- Work item: Line count for "name": say how many lines of the data contain it, with no other text.

[[ Data listing, beginning ]]

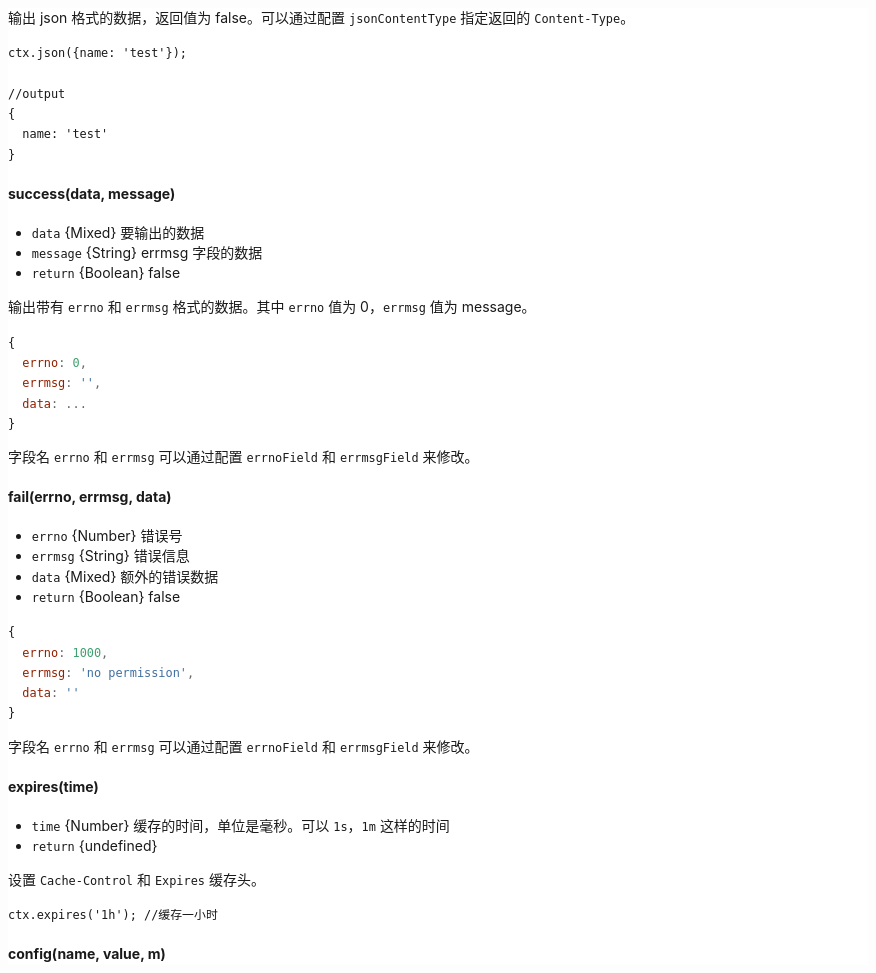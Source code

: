 输出 json 格式的数据，返回值为 false。可以通过配置 `jsonContentType` 指定返回的 `Content-Type`。

```
ctx.json({name: 'test'});

//output
{
  name: 'test'
}
```

#### success(data, message)

* `data` {Mixed} 要输出的数据
* `message` {String} errmsg 字段的数据
* `return` {Boolean} false

输出带有 `errno` 和 `errmsg` 格式的数据。其中 `errno` 值为 0，`errmsg` 值为 message。

```js
{
  errno: 0,
  errmsg: '',
  data: ...
}
```

字段名 `errno` 和 `errmsg` 可以通过配置 `errnoField` 和 `errmsgField` 来修改。

#### fail(errno, errmsg, data)

* `errno` {Number} 错误号
* `errmsg` {String} 错误信息
* `data` {Mixed} 额外的错误数据
* `return` {Boolean} false

```js
{
  errno: 1000,
  errmsg: 'no permission',
  data: ''
}
```

字段名 `errno` 和 `errmsg` 可以通过配置 `errnoField` 和 `errmsgField` 来修改。

#### expires(time)

* `time` {Number} 缓存的时间，单位是毫秒。可以 `1s`，`1m` 这样的时间
* `return` {undefined}

设置 `Cache-Control` 和 `Expires` 缓存头。

```
ctx.expires('1h'); //缓存一小时
```

#### config(name, value, m)
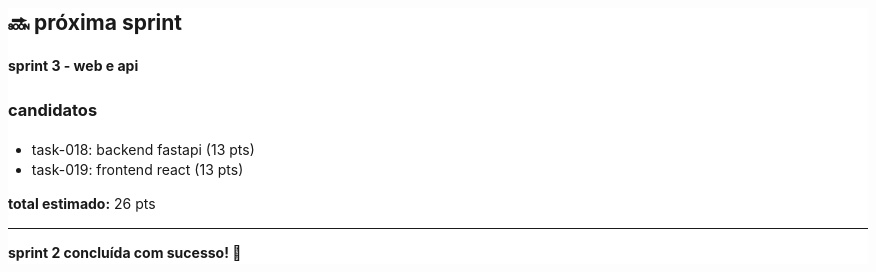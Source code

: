 
## 🔜 próxima sprint

**sprint 3 - web e api**

### candidatos

- task-018: backend fastapi (13 pts)
- task-019: frontend react (13 pts)

**total estimado:** 26 pts

---

**sprint 2 concluída com sucesso! 🎉**

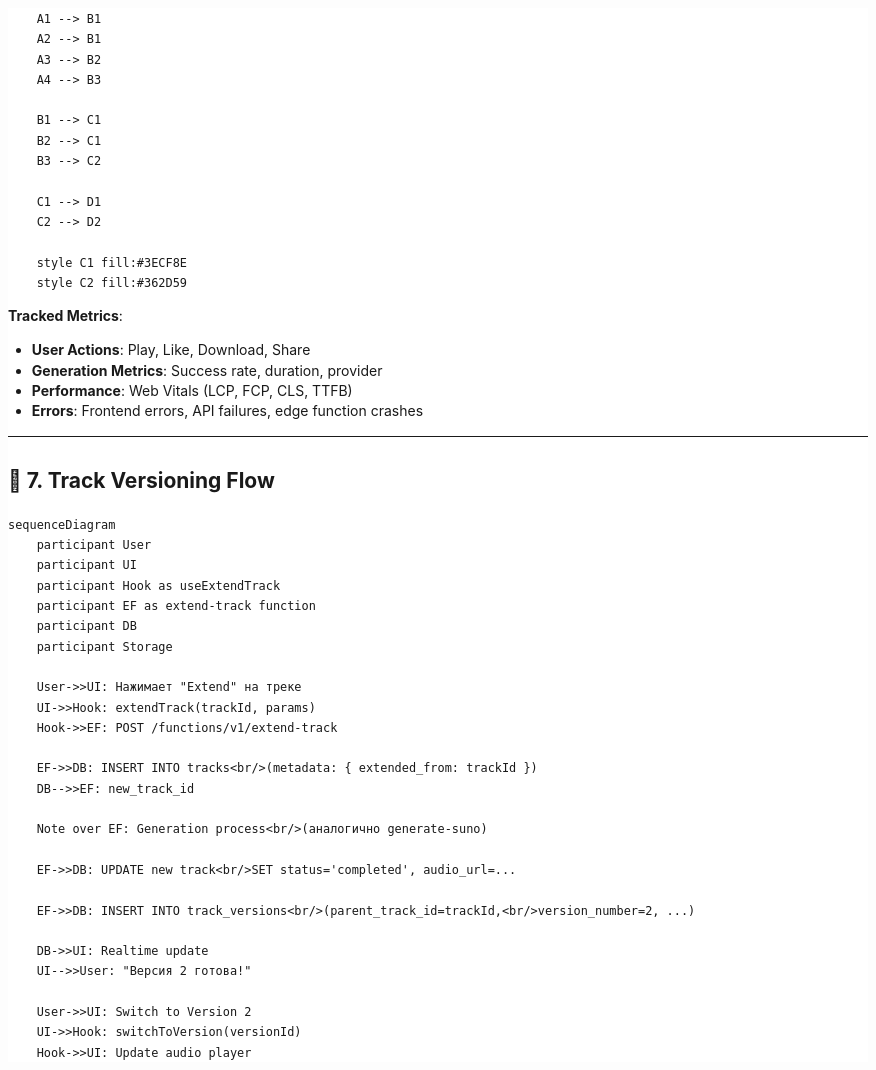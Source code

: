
 ```mermaid
    A1 --> B1
    A2 --> B1
    A3 --> B2
    A4 --> B3
    
    B1 --> C1
    B2 --> C1
    B3 --> C2
    
    C1 --> D1
    C2 --> D2

    style C1 fill:#3ECF8E
    style C2 fill:#362D59
```

**Tracked Metrics**:
- **User Actions**: Play, Like, Download, Share
- **Generation Metrics**: Success rate, duration, provider
- **Performance**: Web Vitals (LCP, FCP, CLS, TTFB)
- **Errors**: Frontend errors, API failures, edge function crashes

---

## 🔀 7. Track Versioning Flow

```mermaid
sequenceDiagram
    participant User
    participant UI
    participant Hook as useExtendTrack
    participant EF as extend-track function
    participant DB
    participant Storage

    User->>UI: Нажимает "Extend" на треке
    UI->>Hook: extendTrack(trackId, params)
    Hook->>EF: POST /functions/v1/extend-track
    
    EF->>DB: INSERT INTO tracks<br/>(metadata: { extended_from: trackId })
    DB-->>EF: new_track_id
    
    Note over EF: Generation process<br/>(аналогично generate-suno)
    
    EF->>DB: UPDATE new track<br/>SET status='completed', audio_url=...
    
    EF->>DB: INSERT INTO track_versions<br/>(parent_track_id=trackId,<br/>version_number=2, ...)
    
    DB->>UI: Realtime update
    UI-->>User: "Версия 2 готова!"
    
    User->>UI: Switch to Version 2
    UI->>Hook: switchToVersion(versionId)
    Hook->>UI: Update audio player
```
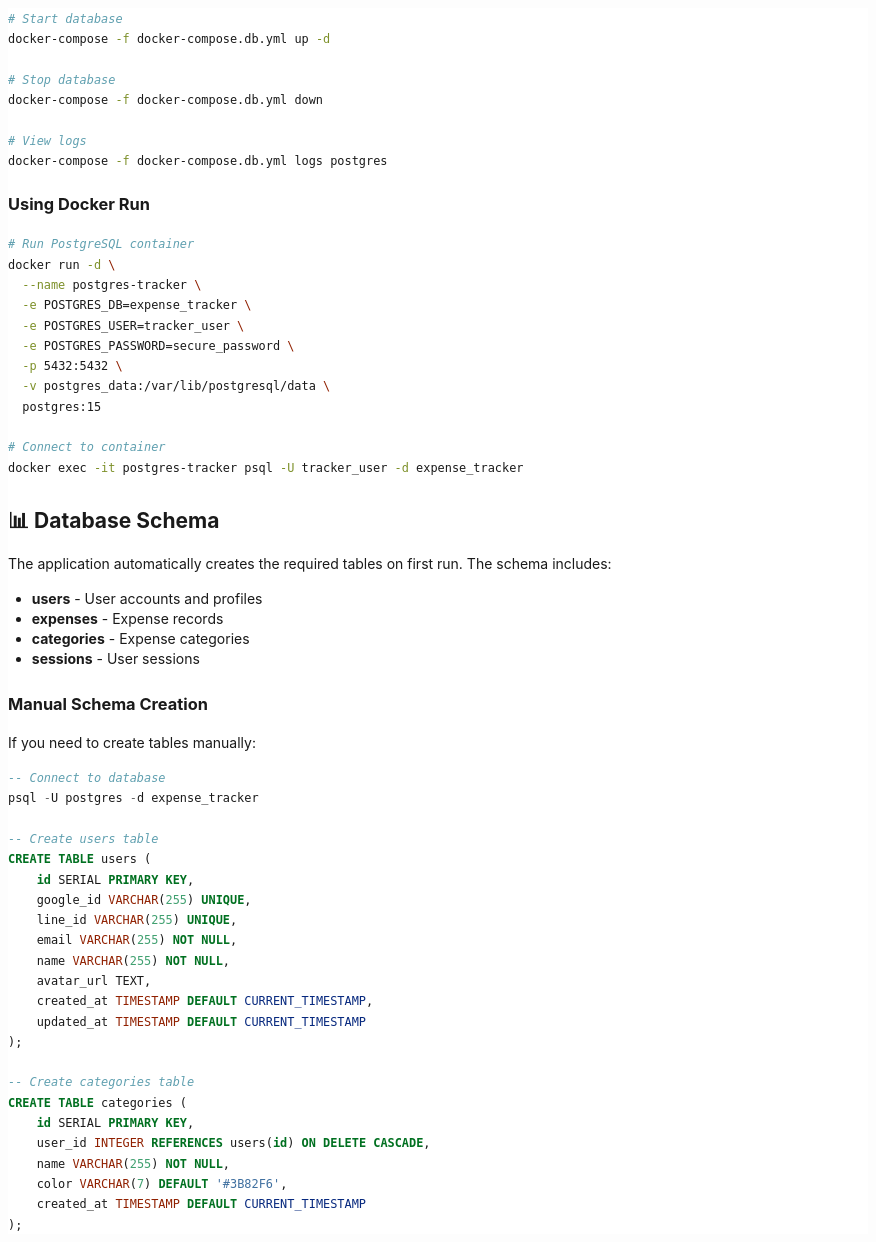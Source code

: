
 ```bash
# Start database
docker-compose -f docker-compose.db.yml up -d

# Stop database
docker-compose -f docker-compose.db.yml down

# View logs
docker-compose -f docker-compose.db.yml logs postgres
```

### Using Docker Run

```bash
# Run PostgreSQL container
docker run -d \
  --name postgres-tracker \
  -e POSTGRES_DB=expense_tracker \
  -e POSTGRES_USER=tracker_user \
  -e POSTGRES_PASSWORD=secure_password \
  -p 5432:5432 \
  -v postgres_data:/var/lib/postgresql/data \
  postgres:15

# Connect to container
docker exec -it postgres-tracker psql -U tracker_user -d expense_tracker
```

## 📊 Database Schema

The application automatically creates the required tables on first run. The schema includes:

- **users** - User accounts and profiles
- **expenses** - Expense records
- **categories** - Expense categories
- **sessions** - User sessions

### Manual Schema Creation

If you need to create tables manually:

```sql
-- Connect to database
psql -U postgres -d expense_tracker

-- Create users table
CREATE TABLE users (
    id SERIAL PRIMARY KEY,
    google_id VARCHAR(255) UNIQUE,
    line_id VARCHAR(255) UNIQUE,
    email VARCHAR(255) NOT NULL,
    name VARCHAR(255) NOT NULL,
    avatar_url TEXT,
    created_at TIMESTAMP DEFAULT CURRENT_TIMESTAMP,
    updated_at TIMESTAMP DEFAULT CURRENT_TIMESTAMP
);

-- Create categories table
CREATE TABLE categories (
    id SERIAL PRIMARY KEY,
    user_id INTEGER REFERENCES users(id) ON DELETE CASCADE,
    name VARCHAR(255) NOT NULL,
    color VARCHAR(7) DEFAULT '#3B82F6',
    created_at TIMESTAMP DEFAULT CURRENT_TIMESTAMP
);

```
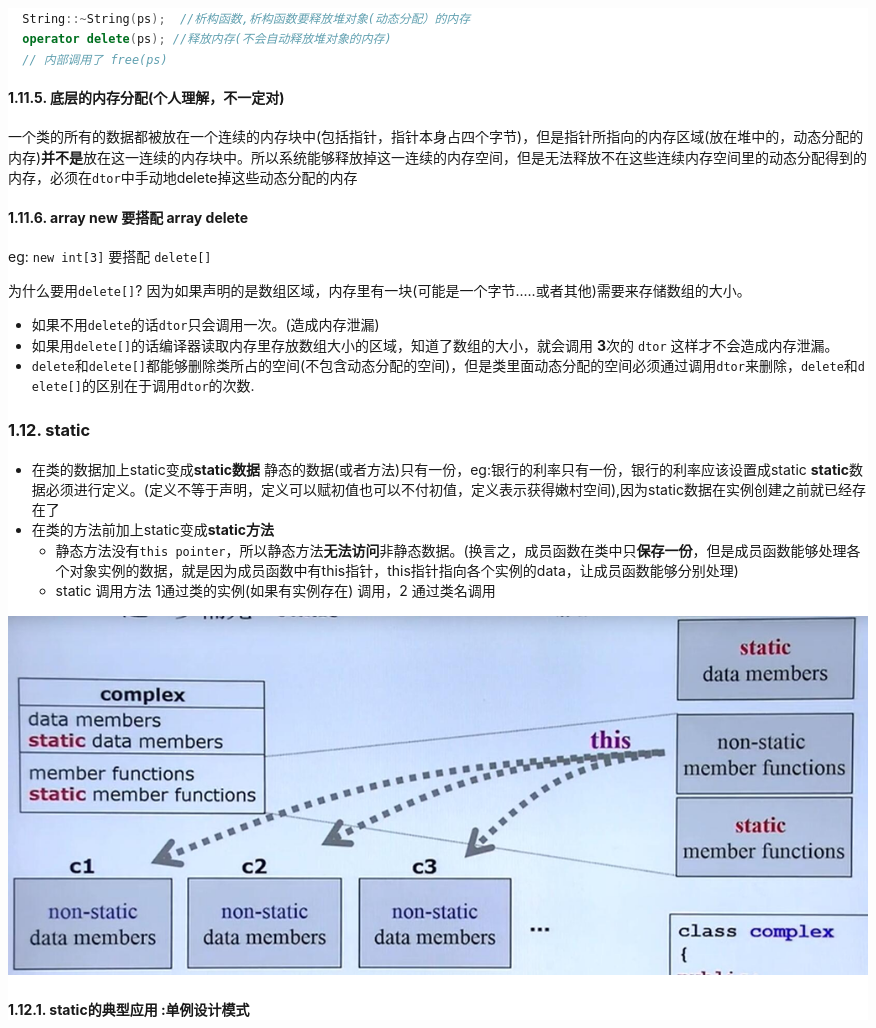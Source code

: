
 ```c++
  String::~String(ps);  //析构函数,析构函数要释放堆对象(动态分配）的内存
  operator delete(ps); //释放内存(不会自动释放堆对象的内存)
  // 内部调用了 free(ps)
```

#### 1.11.5. 底层的内存分配(个人理解，不一定对)

一个类的所有的数据都被放在一个连续的内存块中(包括指针，指针本身占四个字节)，但是指针所指向的内存区域(放在堆中的，动态分配的内存)**并不是**放在这一连续的内存块中。所以系统能够释放掉这一连续的内存空间，但是无法释放不在这些连续内存空间里的动态分配得到的内存，必须在`dtor`中手动地delete掉这些动态分配的内存

#### 1.11.6. array new 要搭配 array delete

eg: `new int[3]` 要搭配 `delete[]`

为什么要用`delete[]`? 因为如果声明的是数组区域，内存里有一块(可能是一个字节.....或者其他)需要来存储数组的大小。

* 如果不用`delete`的话`dtor`只会调用一次。(造成内存泄漏)
* 如果用`delete[]`的话编译器读取内存里存放数组大小的区域，知道了数组的大小，就会调用 **3**次的 `dtor` 这样才不会造成内存泄漏。
* `delete`和`delete[]`都能够删除类所占的空间(不包含动态分配的空间)，但是类里面动态分配的空间必须通过调用`dtor`来删除，`delete`和`delete[]`的区别在于调用`dtor`的次数.

### 1.12. static

* 在类的数据加上static变成**static数据**
  静态的数据(或者方法)只有一份，eg:银行的利率只有一份，银行的利率应该设置成static
  **static**数据必须进行定义。(定义不等于声明，定义可以赋初值也可以不付初值，定义表示获得嫩村空间),因为static数据在实例创建之前就已经存在了
* 在类的方法前加上static变成**static方法**
  * 静态方法没有`this pointer`，所以静态方法**无法访问**非静态数据。(换言之，成员函数在类中只**保存一份**，但是成员函数能够处理各个对象实例的数据，就是因为成员函数中有this指针，this指针指向各个实例的data，让成员函数能够分别处理)
  * static 调用方法 1通过类的实例(如果有实例存在) 调用，2 通过类名调用

![figure1](./resources/1.jpg)

#### 1.12.1. static的典型应用 :单例设计模式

[[ Data listing, end ]]

- Finished exercise: 6